My rating: 4 of 5 stars
Sir Walter Scott has a way with characters. That's what makes this novel worth looking into.
I know, Dickens is famous for his quirky characters, giving them to us by the hundreds. But Sir Walter Scott creates characters who are as odd and full of life as anybody, but they feel more genuine to me, more like a real human, than any I have found in literature of the era.
In this novel, we find Mr. Oldbuck, the educated old gentleman known as the antiquary. He's a bit of a buffoon, but not in the final analysis; a bit of a misanthrope, but not truly; a bit of a tyrant, but maybe not after all. The author gives us such a complete picture of this grumpy old man who wearies his visitors with stories about historical minutiae and makes unending complaints and demands that plainly put him in the wrong and needles and pesters others in a way that no one should have to put up with... but then he helps a stranger in need, and takes the part of a friend he has offended, and shows such patience and thoughtfulness toward the poorest in his community, especially when they need it the most. They know him to be both a blowhard and a man of uncommon good sense, a frivolous man and a man entirely to be counted on.

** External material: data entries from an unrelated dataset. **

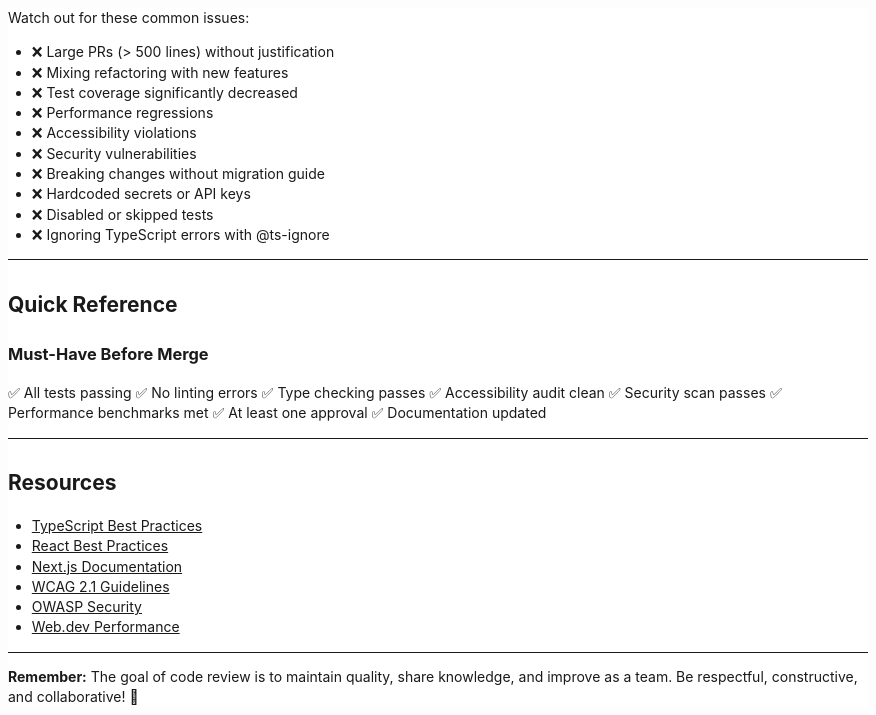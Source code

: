 Watch out for these common issues:

- ❌ Large PRs (> 500 lines) without justification
- ❌ Mixing refactoring with new features
- ❌ Test coverage significantly decreased
- ❌ Performance regressions
- ❌ Accessibility violations
- ❌ Security vulnerabilities
- ❌ Breaking changes without migration guide
- ❌ Hardcoded secrets or API keys
- ❌ Disabled or skipped tests
- ❌ Ignoring TypeScript errors with @ts-ignore

---

## Quick Reference

### Must-Have Before Merge

✅ All tests passing
✅ No linting errors
✅ Type checking passes
✅ Accessibility audit clean
✅ Security scan passes
✅ Performance benchmarks met
✅ At least one approval
✅ Documentation updated

---

## Resources

- [TypeScript Best Practices](https://www.typescriptlang.org/docs/handbook/declaration-files/do-s-and-don-ts.html)
- [React Best Practices](https://react.dev/learn)
- [Next.js Documentation](https://nextjs.org/docs)
- [WCAG 2.1 Guidelines](https://www.w3.org/WAI/WCAG21/quickref/)
- [OWASP Security](https://owasp.org/www-project-top-ten/)
- [Web.dev Performance](https://web.dev/performance/)

---

**Remember:** The goal of code review is to maintain quality, share knowledge, and improve as a team. Be respectful, constructive, and collaborative! 🤝
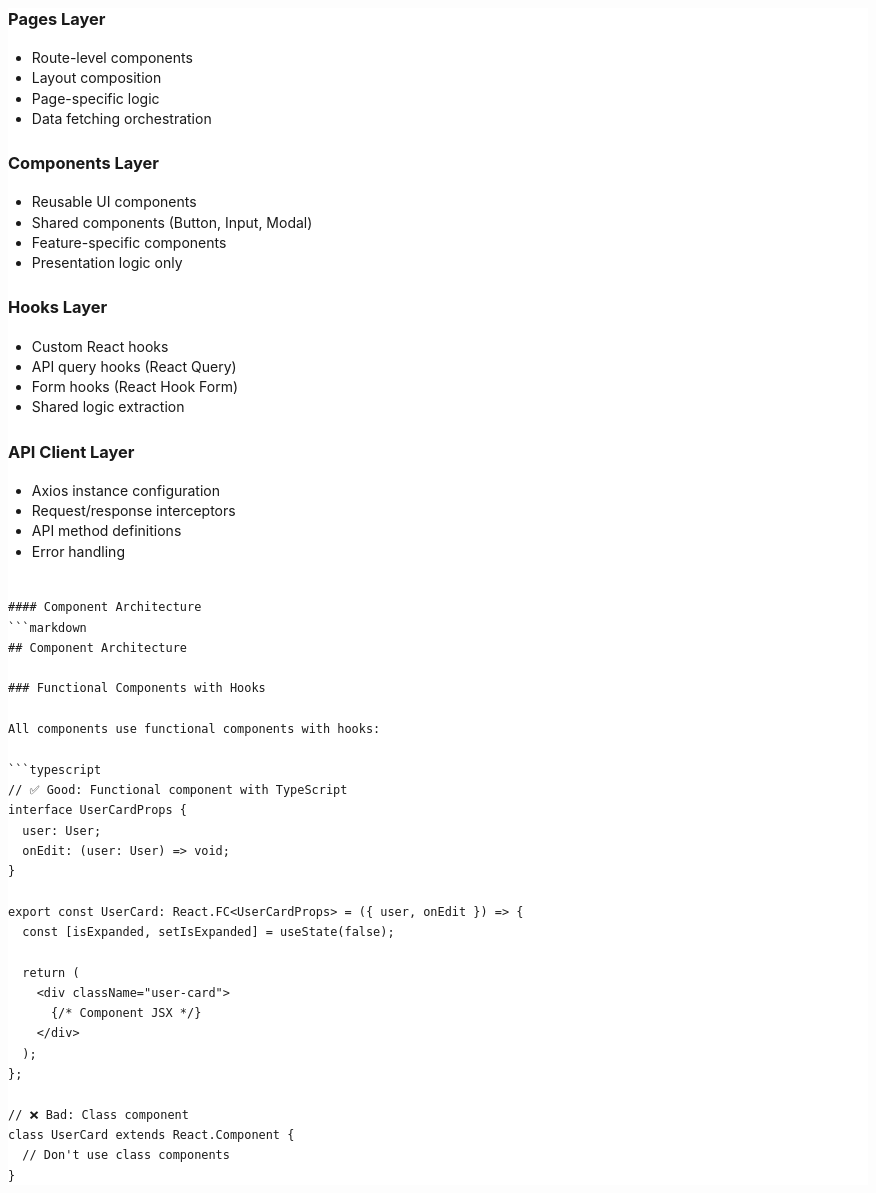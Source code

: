 ### Pages Layer
- Route-level components
- Layout composition
- Page-specific logic
- Data fetching orchestration

### Components Layer
- Reusable UI components
- Shared components (Button, Input, Modal)
- Feature-specific components
- Presentation logic only

### Hooks Layer
- Custom React hooks
- API query hooks (React Query)
- Form hooks (React Hook Form)
- Shared logic extraction

### API Client Layer
- Axios instance configuration
- Request/response interceptors
- API method definitions
- Error handling
```

#### Component Architecture
```markdown
## Component Architecture

### Functional Components with Hooks

All components use functional components with hooks:

```typescript
// ✅ Good: Functional component with TypeScript
interface UserCardProps {
  user: User;
  onEdit: (user: User) => void;
}

export const UserCard: React.FC<UserCardProps> = ({ user, onEdit }) => {
  const [isExpanded, setIsExpanded] = useState(false);
  
  return (
    <div className="user-card">
      {/* Component JSX */}
    </div>
  );
};

// ❌ Bad: Class component
class UserCard extends React.Component {
  // Don't use class components
}
```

He's real. He's that relative that drives you nuts at family gatherings but would drive a hundred miles to get you out of trouble. He's not the most fun to be with, but he is absolutely necessary.
Edie Ochiltree is an old beggar, a mendicant authorized by the crown to live off the kindness of the community, a dispensation made visible by the blue gown all such beggars wear. He is the glue of this novel, the man who connects everyone else together. He knows what is happening everywhere in the area and is full of the lore of the place, remembering every story about every family. He is both entertaining and difficult, a little like jester, which he is sometimes compared to. But he is kindhearted and thinks nothing of spending whole days trudging from one town or castle to another carrying messages or warnings or working on someone's behalf, refusing any reward other than the handful of grain or smallest of coins. No, he won't come in the house. No, he won't take a silver coin. No, he won't accept anything more than he is entitled to as a blue-robed beggar. But he will repeat all the news, and he will sing an old song that you forgot you knew, and he will remind you of something embarrassing that you did years ago. There is kindness but no sentimentality in Edie.
Senile old Elspeth was remarkable. The German scam artist was entertaining. And any number of minor characters were just as finely drawn, even if they were only found on a few pages. They made the novel for me.
The plot is less central and the action less compelling in this novel than others I have read by Sir Walter Scott, but I enjoyed it just about the same as the rest. Maybe I struggled a bit with the long passages of dialogue in dialect, but that was okay, and a few passages were dense with exposition. I didn't mind. I enjoyed visiting these characters and following them to the end of their journey and the unraveling of all the mysteries. I won't lie--I'm looking for more adventure in the next one. But as long as it is as engrossing as The Antiquary in some way or another, I'm good.
Recommended for readers of old books.